Appreciation Mistake #1: We think people know. We praise Juan’s fantastic outcomes, after all. But Juan can still be left feeling that nobody quite “gets” how much time, effort, ingenuity, resourcefulness and care he puts in day in and day out. Genuine, specific appreciation of others efforts can go a long way in sustaining motivation and avoiding burnout.
Appreciation Mistake #2: We think we add value when we improve things (or people). So we focus on what needs to change. But skipping the appreciation part can block others openness to coaching. Unless Juan knows he is respected, valued, even loved, it can be hard for him to hear what he could do even better—no matter how well intentioned or “right” the coaching might be.
Provide Coaching to help others learn and grow. Shaynee feels appreciated, but doesn’t feel challenged, or like anyone is investing in her future. So while Shaynee is pleased to get a positive evaluation, she is hungering for perspective on how she could be more effective in her role, as part of the team, or as a person.

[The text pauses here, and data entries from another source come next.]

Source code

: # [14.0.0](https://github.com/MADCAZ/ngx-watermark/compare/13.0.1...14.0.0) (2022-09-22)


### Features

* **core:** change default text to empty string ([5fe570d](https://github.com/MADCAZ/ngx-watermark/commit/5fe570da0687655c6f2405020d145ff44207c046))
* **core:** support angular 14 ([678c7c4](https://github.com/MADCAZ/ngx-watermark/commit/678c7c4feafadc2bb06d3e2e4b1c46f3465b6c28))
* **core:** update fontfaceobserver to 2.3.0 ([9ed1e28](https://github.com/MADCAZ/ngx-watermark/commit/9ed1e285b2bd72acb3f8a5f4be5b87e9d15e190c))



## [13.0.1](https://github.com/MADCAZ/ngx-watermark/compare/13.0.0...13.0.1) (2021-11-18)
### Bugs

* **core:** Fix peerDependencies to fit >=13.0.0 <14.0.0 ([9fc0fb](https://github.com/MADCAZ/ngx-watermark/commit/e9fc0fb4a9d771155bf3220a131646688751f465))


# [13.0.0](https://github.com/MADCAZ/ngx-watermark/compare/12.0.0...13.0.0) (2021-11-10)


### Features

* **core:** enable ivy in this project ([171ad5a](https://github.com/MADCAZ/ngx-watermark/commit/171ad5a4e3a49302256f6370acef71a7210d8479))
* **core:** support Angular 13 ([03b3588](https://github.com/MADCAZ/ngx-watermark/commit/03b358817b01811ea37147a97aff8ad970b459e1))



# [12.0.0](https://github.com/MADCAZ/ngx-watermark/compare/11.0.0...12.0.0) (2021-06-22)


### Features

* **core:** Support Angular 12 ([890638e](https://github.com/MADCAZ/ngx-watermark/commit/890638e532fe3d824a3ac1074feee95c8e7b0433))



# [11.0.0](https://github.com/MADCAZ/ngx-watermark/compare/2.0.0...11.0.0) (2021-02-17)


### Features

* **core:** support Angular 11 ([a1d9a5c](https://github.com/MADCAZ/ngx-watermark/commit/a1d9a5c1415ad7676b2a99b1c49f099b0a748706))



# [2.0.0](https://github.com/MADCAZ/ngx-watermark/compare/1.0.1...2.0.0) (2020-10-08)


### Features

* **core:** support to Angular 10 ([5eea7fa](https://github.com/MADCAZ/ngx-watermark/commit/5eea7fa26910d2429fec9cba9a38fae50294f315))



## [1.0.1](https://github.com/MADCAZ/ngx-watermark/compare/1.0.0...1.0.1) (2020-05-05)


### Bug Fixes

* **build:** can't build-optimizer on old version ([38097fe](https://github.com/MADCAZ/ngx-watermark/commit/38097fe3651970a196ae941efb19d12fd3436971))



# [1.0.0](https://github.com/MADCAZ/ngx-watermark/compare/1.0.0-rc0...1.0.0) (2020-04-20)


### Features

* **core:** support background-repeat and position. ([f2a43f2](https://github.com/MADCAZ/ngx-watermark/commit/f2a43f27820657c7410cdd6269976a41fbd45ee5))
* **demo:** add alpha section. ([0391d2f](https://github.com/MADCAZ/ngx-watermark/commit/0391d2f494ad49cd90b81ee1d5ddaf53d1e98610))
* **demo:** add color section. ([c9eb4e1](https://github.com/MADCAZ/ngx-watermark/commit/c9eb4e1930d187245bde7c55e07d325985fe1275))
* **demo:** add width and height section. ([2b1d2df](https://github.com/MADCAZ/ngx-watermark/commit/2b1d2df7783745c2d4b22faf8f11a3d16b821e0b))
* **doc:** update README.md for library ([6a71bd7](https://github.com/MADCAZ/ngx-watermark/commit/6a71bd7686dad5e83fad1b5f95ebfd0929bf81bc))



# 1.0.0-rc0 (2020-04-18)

Coaching Mistake #1: We don’t offer coaching because we don’t realize they would actually welcome it, or because we don’t want to “interfere” or hurt their feelings or make them defensive. Yet withholding coaching sometimes unintentionally communicates that we don’t care, and it cheats others out of the opportunity to learn and grow.
Coaching Mistake #2: We don’t have open conversation about whether and how to best offer coaching to each other. Ask how you can best offer your thoughts to them when you see things that might be improved.
Offer Clear Evaluation to let people know where they stand against goals and expectations.
Evaluation Mistake #1: We assume no news is good news. If there is a problem we would speak up. But Kelly feels uneasy because she can’t tell what the silence means. An evaluation conversation that let her know, “You’re right on track with what we were hoping you’d deliver” or even, “You’re a little behind where we thought you’d be six months in—here’s what we should do to get you up to speed.” Evaluation would help her know where she stands and how to run the race forward.
Evaluation Mistake #2: We jump to Coaching without offering Evaluation. “You should speak up more frequently in meetings” is likely a helpful suggestion, but without context, I’m not sure how big of an issue and how urgent of a change this should be. “You’re doing great. The one thing that would make you even more effective in this role is if you would….” helps me hear the feedback in right size.
How do you know how best to add value? Ask.
Which types of feedback are your people wanting more of? Where are they feeling stuck?
How can you come alongside them to make sure they have the types of information—Appreciation, Coaching, Evaluation—they need to learn, grow, and thrive?
These conversations enable you to add value to each of your team members in the ways they can best receive it and use it to fuel their engagement and growth.
Sheila Heen
Founder | Triad Consulting GroupElaine Lin Hering
Managing Partner | Triad Consulting Group3 Kinds of Feedback that Add Value
Published May 29, 2017TOPICS IN THIS ARTICLE
CommunicationLeading OthersPerformance ManagementSupervising PeopleTeam BuildingJuan has transformed the business. Numbers are up. People are engaged and empowered. Juan is everyone’s hero. Yet he is having an increasingly hard time getting out of bed each morning.
Shaynee’s annual review was glowing: “You’re doing a great job! Keep it up! We’re so glad you are here.” So why did it leave her feeling disappointed and restless?
Kelly has been with the team for six months. Everyone smiles, says hello, please and thank you. It is the nicest place she has ever worked. Yet Kelly feels uneasy: “Am I doing okay? They haven’t fired me yet, so I guess I’m doing okay?”
We usually associate “feedback” with addressing performance problems, so why are Kelly, Juan and Shaynee—model team members, all—left with more unease than engagement?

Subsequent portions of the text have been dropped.